-- Work to complete --
Scan the data below for lines containing the string "ldots" and give only how many there are.

::::::

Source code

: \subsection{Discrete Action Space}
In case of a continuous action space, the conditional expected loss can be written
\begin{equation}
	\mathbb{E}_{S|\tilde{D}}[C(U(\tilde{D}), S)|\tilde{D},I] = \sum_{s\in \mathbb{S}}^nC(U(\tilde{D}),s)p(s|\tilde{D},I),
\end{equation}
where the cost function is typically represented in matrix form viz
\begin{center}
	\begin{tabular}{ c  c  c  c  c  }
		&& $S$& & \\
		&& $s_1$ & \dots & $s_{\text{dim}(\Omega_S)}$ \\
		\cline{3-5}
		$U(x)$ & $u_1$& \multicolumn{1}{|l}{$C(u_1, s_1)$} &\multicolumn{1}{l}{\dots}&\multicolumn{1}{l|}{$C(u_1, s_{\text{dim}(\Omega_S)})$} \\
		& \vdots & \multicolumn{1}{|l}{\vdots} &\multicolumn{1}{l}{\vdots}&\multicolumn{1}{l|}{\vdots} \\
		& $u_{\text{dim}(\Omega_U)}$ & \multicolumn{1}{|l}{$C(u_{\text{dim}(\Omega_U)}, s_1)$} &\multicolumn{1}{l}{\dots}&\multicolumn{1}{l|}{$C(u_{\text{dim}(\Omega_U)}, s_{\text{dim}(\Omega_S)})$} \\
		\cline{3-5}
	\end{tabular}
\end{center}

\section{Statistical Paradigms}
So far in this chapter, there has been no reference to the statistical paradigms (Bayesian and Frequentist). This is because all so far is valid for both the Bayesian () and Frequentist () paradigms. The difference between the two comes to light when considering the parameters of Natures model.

::::::

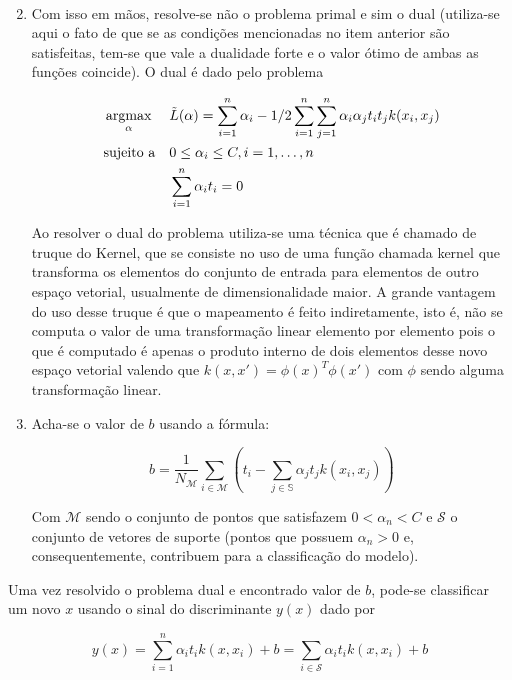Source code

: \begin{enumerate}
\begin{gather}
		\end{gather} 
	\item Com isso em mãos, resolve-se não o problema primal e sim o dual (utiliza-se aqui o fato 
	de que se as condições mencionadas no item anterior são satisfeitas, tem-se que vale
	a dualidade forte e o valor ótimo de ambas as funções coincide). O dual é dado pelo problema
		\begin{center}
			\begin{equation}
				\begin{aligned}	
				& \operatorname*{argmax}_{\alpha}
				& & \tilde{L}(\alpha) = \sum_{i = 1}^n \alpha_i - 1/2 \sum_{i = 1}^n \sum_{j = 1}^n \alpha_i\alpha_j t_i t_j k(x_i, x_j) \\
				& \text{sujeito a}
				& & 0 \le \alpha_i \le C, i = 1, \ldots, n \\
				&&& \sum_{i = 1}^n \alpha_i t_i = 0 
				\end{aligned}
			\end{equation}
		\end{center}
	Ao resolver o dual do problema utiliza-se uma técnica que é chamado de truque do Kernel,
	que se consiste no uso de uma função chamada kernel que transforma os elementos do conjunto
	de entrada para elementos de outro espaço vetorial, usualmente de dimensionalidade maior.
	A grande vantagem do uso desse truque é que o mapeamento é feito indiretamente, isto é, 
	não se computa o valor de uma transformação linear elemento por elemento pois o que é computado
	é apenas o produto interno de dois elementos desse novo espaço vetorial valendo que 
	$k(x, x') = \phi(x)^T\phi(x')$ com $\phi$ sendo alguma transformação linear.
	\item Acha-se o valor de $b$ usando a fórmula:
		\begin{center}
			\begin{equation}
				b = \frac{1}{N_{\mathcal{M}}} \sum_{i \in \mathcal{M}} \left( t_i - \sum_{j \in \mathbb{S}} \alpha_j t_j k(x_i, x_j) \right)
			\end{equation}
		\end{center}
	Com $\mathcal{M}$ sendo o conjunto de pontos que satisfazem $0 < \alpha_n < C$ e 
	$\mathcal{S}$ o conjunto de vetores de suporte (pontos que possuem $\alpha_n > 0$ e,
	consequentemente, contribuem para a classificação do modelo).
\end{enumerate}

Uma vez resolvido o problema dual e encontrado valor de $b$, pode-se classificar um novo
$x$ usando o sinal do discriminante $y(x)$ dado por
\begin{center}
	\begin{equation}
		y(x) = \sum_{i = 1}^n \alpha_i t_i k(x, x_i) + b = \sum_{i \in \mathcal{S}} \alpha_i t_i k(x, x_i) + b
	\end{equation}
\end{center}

::::::

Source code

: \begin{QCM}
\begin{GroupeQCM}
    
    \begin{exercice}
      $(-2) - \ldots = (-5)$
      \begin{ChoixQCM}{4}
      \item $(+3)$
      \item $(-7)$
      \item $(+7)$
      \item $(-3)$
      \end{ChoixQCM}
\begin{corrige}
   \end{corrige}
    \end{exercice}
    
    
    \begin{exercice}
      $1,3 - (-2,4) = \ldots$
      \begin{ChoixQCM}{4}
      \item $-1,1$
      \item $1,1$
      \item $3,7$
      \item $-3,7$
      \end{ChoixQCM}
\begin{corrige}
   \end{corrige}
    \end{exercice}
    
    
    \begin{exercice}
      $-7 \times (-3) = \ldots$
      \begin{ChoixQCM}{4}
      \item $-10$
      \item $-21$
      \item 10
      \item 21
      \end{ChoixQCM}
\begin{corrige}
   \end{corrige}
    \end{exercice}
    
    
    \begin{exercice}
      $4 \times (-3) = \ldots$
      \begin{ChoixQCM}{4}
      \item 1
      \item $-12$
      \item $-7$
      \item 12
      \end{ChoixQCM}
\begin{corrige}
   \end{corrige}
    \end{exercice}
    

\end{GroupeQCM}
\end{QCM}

::::::

-- Answer area --
5